**TASK OBJECTIVE**
Give the number of lines below that contain the word "enabled", and nothing else.

# # # # # # #

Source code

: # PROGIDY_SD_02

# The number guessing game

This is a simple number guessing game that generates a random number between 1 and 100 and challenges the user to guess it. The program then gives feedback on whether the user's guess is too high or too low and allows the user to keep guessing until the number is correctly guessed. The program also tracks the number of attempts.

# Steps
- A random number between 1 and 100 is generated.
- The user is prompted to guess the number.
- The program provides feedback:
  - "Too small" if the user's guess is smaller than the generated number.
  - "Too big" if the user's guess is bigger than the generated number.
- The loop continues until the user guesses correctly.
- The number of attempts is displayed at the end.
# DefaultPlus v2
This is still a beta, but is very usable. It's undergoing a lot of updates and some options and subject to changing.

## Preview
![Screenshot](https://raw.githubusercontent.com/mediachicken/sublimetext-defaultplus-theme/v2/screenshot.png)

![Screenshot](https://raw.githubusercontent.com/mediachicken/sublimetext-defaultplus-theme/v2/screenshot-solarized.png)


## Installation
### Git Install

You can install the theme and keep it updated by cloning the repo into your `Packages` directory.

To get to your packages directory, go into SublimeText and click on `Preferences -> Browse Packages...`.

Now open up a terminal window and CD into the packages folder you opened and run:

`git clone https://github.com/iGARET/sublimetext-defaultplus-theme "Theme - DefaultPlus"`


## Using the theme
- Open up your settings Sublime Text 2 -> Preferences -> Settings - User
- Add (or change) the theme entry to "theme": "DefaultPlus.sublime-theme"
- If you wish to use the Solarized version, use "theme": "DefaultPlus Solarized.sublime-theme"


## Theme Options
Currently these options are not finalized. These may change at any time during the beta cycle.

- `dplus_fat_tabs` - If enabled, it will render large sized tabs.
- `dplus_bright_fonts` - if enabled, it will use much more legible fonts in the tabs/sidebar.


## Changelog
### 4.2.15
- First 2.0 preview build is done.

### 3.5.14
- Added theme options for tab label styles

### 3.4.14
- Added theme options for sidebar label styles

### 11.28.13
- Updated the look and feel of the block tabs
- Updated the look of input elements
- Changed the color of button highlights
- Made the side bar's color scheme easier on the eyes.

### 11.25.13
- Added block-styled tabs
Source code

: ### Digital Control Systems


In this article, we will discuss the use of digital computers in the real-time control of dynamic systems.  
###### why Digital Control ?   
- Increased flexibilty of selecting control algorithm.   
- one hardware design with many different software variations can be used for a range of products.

# # # # # # #

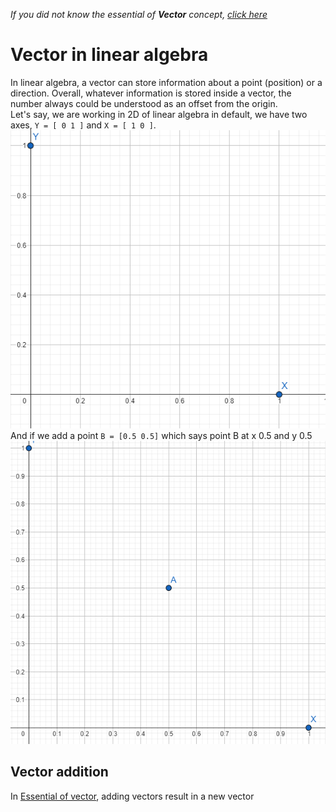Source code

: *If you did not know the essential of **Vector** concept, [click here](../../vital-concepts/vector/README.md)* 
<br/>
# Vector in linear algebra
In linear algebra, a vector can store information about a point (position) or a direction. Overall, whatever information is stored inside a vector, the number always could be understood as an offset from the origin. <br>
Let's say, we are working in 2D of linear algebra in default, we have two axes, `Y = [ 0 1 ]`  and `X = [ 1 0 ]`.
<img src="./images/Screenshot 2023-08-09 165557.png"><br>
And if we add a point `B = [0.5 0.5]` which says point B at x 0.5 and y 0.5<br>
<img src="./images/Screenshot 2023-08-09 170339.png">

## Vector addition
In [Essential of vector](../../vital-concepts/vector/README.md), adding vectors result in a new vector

# # # # # # #

**ANSWER BOX**
2